───── Exercise data ─────

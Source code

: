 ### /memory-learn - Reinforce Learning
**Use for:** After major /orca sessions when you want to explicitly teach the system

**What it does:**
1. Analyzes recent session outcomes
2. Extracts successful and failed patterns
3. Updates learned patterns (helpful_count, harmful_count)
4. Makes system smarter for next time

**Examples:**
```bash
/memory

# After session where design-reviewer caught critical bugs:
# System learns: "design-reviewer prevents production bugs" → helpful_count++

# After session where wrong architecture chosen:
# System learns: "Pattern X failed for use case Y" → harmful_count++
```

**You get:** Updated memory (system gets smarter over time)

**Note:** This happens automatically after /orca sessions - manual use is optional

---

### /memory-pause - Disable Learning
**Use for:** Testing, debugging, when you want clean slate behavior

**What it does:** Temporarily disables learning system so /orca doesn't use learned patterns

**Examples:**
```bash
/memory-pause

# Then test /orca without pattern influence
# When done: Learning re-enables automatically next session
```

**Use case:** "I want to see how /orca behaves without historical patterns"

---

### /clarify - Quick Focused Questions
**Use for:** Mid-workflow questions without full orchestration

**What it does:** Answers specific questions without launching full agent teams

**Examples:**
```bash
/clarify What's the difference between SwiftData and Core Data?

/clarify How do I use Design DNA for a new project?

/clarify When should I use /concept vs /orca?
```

─────

**What the task requires**
Reproduce only this range: the first line of the data above through the line with "use learned patterns", both included, exactly as written.

**Exercise response**
Source code

: ### /memory-learn - Reinforce Learning
**Use for:** After major /orca sessions when you want to explicitly teach the system

**What it does:**
1. Analyzes recent session outcomes
2. Extracts successful and failed patterns
3. Updates learned patterns (helpful_count, harmful_count)
4. Makes system smarter for next time

**Examples:**
```bash
/memory

# After session where design-reviewer caught critical bugs:
# System learns: "design-reviewer prevents production bugs" → helpful_count++

# After session where wrong architecture chosen:
# System learns: "Pattern X failed for use case Y" → harmful_count++
```

**You get:** Updated memory (system gets smarter over time)

**Note:** This happens automatically after /orca sessions - manual use is optional

---

### /memory-pause - Disable Learning
**Use for:** Testing, debugging, when you want clean slate behavior

**What it does:** Temporarily disables learning system so /orca doesn't use learned patterns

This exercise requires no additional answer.